Although Good Country Men Shall Enter First, They Are Hard to Find When They Are Displaced in the Rising Convergence of the River of Symbolism


Now that you have immersed yourself in some wonderfully powerful texts from Flannery O'Connor, I invite you to leave comments here so you can have further debates about her work with your fellow APES. Accessing this site may give you some secret insights or it may just be a little fun. The Misfit may say "there is no pleasure in it," but that's why he's a Misfit.

Here's one of her quotes to get us started:
"The writer operates at a peculiar crossroads where time and place and eternity somehow meet. His problem is to find that location."

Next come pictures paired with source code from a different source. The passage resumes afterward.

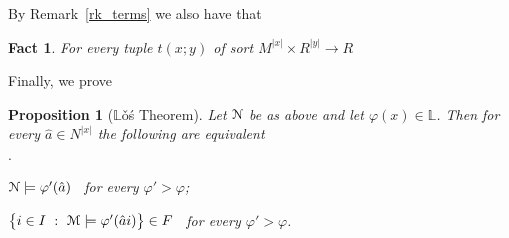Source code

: \documentclass[12pt,letterpaper,oneside,reqno]{amsart}
\newcommand{\mylabel}[1]{{#1}\hfill}
\renewenvironment{itemize}
  {\begin{list}{$\cdot$}{%
   \setlength{\parskip}{0mm}
   \setlength{\topsep}{.2\baselineskip}
   \setlength{\rightmargin}{0mm}
   \setlength{\listparindent}{0mm}
   \setlength{\itemindent}{0mm}
   \setlength{\labelwidth}{3ex}
   \setlength{\itemsep}{.2\baselineskip}
   \setlength{\parsep}{.2\baselineskip}
   \setlength{\partopsep}{0mm}
   \setlength{\labelsep}{1ex}
   \setlength{\leftmargin}{\labelwidth+\labelsep}
   \let\makelabel\mylabel}}{%
   \end{list}}
\theoremstyle{plain}
\newtheorem{proposition}[theorem]{Proposition}
\newtheorem{fact}[theorem]{Fact}
\theoremstyle{remark}
\begin{document}
By Remark~\ref{rk_terms} we also have that

\begin{fact}\label{fact_termini2}
  For every tuple $t(x;y)$ of sort $M^{|x|}\times R^{|y|}\to R$
  
  \hfill\qedsymbol
\end{fact}

Finally, we prove


\begin{proposition}[$\mathds{L}$\v{o}\'s Theorem]\label{thm_Los}
  Let ${\EuScript N}$ be as above and let $\varphi(x)\in\mathds{L}$.
  Then for every $\hat a\in N^{|x|}$ the following are equivalent
  \begin{itemize}
    \item  ${\EuScript N}\models\varphi'(\hat a)$ \ for every $\varphi'>\varphi$;
    \item $\big\{ i\in I\ :\ {\EuScript M}\models\varphi'(\hat ai)\big\}\in F$ \ for every $\varphi'>\varphi$.
  \end{itemize}
\end{proposition}
\end{document}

Has Flannery, in the stories you read, found that location? Have you?

1 comment:

Bryan Munson said...

Flannery O'Connor was the first writer I ever encountered who tackled the complex issues of faith with some thought. She despises shallow thinking, and most often it is her smartest characters who are the least equipped to truly reason out their own eternal significance. The freaky nature of her stories appealed to me when I was a student. I wanted to believe that no church would ever allow her work to be taught or referenced, but I realized as I grew older that that was just as arrogant an attitude as her self-righteous characters. Churches should embrace her unflinching attitude and teach their worshipers to have a real faith that makes a difference. I even read about a church that used Flannery O'Connor short stories as a study in their Sunday school classes. Sounds like a church I would have liked. In her novel "Wise Blood," the main character Hazel Motes creates the "Church Without Christ," a rather nihilistic invention, but when you think about it, that is the church so much of the world "attends." A world without Christ may well be the world of Flannery O'Connor. And if that doesn't scare you, you aren't reading deep enough. O'Connor will sucker punch you every time if aren't paying attention. As Christ himself often said when he taught in parables, "He that has ears to hear, let him hear" (Matt. 11:15).